Rachel Carson's book "Silent Spring" generated awareness of the effects an insecticide, DDT, had on the environment when it was widely used around 1943, a biology instructor said March 6 in the visual arts center.

"Intoxicated with a sense of his own power, (mankind) seems to be going farther and farther into more experiments for the destruction of himself and his world," Carson wrote.

A handful of people attended Dr. Robyn McGilloway's presentation as she explained the reasons for Carson's opposition to the "elixir of death," referring to the poisonous insecticide.

The speech was part of Women's History Week observation.

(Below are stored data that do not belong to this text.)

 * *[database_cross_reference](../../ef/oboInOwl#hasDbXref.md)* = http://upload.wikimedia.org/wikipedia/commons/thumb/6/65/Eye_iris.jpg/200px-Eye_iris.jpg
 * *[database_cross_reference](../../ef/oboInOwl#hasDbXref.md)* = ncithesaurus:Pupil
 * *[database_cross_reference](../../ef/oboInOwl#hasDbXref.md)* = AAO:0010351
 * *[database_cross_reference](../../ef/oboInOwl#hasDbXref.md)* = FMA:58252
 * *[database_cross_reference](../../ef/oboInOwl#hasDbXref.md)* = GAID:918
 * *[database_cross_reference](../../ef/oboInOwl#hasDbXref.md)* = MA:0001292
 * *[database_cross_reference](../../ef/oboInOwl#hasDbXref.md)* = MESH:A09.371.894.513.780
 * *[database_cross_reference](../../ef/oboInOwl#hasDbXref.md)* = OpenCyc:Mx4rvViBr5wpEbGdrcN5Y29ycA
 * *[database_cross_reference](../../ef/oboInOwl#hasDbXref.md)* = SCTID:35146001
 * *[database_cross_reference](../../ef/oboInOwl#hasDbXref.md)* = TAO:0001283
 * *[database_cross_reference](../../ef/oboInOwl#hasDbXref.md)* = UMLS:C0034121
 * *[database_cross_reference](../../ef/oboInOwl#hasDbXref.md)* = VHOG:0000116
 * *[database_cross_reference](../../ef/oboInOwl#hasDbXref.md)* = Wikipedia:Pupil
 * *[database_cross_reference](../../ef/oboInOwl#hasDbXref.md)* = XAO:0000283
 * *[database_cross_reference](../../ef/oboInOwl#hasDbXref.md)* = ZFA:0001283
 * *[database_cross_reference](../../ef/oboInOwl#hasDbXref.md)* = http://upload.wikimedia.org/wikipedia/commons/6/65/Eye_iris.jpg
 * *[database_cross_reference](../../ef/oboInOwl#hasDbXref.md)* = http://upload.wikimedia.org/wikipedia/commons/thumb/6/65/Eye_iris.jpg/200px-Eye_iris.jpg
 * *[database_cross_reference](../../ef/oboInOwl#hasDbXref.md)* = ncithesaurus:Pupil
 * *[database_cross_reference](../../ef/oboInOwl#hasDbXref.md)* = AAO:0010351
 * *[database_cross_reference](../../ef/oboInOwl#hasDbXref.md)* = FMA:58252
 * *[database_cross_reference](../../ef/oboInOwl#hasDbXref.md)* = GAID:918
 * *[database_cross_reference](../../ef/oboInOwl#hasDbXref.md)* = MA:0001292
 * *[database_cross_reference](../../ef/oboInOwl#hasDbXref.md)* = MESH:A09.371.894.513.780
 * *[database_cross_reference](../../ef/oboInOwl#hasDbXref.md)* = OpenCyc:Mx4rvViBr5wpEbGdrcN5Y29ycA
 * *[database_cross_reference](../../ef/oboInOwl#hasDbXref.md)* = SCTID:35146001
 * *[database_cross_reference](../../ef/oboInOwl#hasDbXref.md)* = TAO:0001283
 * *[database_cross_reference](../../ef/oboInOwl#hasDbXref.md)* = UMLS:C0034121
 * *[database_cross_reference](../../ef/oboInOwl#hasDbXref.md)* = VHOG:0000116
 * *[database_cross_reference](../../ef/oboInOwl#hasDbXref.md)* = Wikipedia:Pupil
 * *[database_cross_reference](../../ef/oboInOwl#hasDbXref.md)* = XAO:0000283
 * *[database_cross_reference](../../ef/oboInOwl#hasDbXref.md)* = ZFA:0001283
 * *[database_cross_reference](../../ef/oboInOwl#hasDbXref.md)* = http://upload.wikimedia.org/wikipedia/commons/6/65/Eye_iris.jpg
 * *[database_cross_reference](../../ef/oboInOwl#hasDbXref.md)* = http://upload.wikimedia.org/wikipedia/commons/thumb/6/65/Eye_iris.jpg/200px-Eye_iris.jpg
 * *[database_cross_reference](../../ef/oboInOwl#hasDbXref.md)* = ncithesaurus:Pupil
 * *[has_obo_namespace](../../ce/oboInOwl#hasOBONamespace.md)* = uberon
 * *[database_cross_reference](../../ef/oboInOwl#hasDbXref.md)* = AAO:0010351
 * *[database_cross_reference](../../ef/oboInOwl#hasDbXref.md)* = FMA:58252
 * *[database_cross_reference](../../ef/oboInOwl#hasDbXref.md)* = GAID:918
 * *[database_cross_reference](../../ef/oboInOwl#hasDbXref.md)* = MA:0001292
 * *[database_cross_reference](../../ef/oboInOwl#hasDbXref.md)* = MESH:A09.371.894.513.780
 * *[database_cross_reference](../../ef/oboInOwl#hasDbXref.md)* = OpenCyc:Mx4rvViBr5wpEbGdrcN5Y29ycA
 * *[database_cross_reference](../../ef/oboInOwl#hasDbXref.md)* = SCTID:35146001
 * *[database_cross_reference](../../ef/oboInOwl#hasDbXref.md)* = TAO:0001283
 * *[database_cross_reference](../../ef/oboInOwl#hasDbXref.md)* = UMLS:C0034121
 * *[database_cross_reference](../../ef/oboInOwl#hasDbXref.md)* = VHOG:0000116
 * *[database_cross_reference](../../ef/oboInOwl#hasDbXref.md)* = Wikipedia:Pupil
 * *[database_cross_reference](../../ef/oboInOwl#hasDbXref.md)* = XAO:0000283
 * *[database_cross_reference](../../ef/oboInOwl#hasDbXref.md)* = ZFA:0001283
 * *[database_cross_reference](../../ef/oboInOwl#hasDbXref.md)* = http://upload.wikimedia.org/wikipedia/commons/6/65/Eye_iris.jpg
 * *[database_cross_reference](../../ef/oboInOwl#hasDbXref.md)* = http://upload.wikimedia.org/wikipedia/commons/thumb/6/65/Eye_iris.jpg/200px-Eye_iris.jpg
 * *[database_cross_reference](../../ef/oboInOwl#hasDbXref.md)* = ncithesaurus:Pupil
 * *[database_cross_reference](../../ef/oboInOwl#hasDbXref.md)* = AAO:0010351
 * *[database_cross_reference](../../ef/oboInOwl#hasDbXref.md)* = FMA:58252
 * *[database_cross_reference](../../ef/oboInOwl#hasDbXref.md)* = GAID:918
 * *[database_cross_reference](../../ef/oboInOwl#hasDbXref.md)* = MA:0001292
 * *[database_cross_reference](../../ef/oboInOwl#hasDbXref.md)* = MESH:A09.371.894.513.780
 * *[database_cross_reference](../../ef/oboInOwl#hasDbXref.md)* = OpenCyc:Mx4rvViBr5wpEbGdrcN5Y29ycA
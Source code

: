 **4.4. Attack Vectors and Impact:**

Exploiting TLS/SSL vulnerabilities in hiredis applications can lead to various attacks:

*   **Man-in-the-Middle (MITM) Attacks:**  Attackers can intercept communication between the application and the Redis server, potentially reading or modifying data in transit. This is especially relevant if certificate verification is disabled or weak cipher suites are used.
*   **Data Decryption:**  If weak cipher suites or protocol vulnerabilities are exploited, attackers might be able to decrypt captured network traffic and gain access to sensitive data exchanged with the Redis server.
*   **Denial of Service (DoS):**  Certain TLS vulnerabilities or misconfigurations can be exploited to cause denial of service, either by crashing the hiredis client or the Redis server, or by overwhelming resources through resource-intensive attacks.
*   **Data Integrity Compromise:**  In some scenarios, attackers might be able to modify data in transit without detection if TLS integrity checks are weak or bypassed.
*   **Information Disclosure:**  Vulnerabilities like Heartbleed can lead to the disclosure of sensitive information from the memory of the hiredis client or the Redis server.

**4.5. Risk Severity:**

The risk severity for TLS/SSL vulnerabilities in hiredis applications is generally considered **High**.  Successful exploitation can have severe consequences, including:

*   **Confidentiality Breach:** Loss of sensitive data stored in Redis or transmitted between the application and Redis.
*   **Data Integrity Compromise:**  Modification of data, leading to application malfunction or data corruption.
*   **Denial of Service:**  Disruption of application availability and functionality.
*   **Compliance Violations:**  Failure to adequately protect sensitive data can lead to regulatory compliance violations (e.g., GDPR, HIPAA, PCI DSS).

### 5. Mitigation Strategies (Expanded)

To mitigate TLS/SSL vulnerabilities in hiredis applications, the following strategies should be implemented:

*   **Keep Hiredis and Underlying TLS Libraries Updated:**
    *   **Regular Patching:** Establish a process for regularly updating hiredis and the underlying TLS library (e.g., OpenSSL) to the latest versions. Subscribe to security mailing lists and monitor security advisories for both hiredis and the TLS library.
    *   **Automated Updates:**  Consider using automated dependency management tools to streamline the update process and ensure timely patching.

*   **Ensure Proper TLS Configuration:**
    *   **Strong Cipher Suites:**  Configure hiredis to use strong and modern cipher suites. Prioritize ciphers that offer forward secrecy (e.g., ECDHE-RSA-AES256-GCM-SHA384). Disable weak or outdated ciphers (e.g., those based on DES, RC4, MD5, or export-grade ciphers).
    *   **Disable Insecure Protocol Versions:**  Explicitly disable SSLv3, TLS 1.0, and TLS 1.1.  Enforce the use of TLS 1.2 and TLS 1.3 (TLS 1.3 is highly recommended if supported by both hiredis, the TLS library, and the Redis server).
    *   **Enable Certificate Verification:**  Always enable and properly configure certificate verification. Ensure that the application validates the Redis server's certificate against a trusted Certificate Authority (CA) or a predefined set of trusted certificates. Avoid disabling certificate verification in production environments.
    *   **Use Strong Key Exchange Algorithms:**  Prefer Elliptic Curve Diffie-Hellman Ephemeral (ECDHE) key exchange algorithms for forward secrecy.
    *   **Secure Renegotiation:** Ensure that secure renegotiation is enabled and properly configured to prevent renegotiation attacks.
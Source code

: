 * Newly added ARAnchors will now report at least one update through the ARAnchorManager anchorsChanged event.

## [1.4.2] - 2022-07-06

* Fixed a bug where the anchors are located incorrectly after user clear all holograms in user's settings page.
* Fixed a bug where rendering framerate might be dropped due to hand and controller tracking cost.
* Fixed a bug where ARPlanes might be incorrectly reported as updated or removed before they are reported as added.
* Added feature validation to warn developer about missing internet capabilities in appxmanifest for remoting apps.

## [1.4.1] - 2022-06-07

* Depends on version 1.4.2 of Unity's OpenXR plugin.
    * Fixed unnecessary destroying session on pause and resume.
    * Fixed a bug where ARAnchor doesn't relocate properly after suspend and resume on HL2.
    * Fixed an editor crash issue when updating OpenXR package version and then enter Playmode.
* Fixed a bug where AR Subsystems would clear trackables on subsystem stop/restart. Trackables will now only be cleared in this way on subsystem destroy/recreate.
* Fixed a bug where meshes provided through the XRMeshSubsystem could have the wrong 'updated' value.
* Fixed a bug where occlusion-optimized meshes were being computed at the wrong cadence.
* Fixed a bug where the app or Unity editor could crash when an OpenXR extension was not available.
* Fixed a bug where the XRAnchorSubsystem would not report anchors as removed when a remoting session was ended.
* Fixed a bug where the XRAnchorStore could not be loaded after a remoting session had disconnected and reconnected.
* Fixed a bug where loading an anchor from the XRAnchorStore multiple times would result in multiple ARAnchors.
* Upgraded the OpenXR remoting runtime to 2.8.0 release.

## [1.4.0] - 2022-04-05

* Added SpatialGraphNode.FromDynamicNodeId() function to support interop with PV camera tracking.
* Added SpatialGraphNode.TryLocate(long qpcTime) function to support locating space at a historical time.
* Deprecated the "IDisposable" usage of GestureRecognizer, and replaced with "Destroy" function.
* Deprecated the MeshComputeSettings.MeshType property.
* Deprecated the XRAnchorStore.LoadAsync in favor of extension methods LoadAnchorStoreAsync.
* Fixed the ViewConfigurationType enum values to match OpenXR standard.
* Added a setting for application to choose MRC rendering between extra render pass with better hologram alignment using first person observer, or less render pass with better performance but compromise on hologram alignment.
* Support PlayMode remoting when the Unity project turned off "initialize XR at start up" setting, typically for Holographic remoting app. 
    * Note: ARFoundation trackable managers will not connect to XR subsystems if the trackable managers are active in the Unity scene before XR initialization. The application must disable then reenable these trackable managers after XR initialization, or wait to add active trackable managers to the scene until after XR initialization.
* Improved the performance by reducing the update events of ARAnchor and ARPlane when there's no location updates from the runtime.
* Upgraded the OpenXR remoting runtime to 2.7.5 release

McGilloway explained repercussions of DDT such as the thinning of eggshells and the threat of extinction of the bald eagle and the brown pelican.

She also presented Carson's claim of DDT's effect on humans, which she believed caused breast cancer, liver cancer and lymphoma, a type of blood cancer.

When showing an unpleasant picture of a typhus-spreading louse, a tick-like insect that can be found in hair or fur, she jokingly advised parents to show this picture to their teenagers when discussing sex education because of its similar characteristics to pubic lice.

McGilloway also spoke of arguments against Carson and her book claiming that she had no scientific proof or credited sources that confirmed DDT was a carcinogen or caused the decline of birds and other animals.

Critics held her responsible for the millions of deaths, even going so far as to call her a murderer when DDT was no longer being used to kill mosquitoes and other disease-carrying insects after it was banned by the Environmental Protection Agency in 1972 after "Silent Spring" was released.

A documentary, "Rachel's Daughters: Searching for the Causes of Breast Cancer" followed the speech.

"Rachel's Daughter's" followed six women who joined together in hopes of finding the causes of breast cancer.

It was based upon Carson's belief that pesticides and other factors, such as X-rays, electromagnetic fields and hormone replacement, may have caused breast cancer.

The film also allowed each woman to tell of her experience with breast cancer and the physical and emotional impact it had on her. One of the women died from the disease.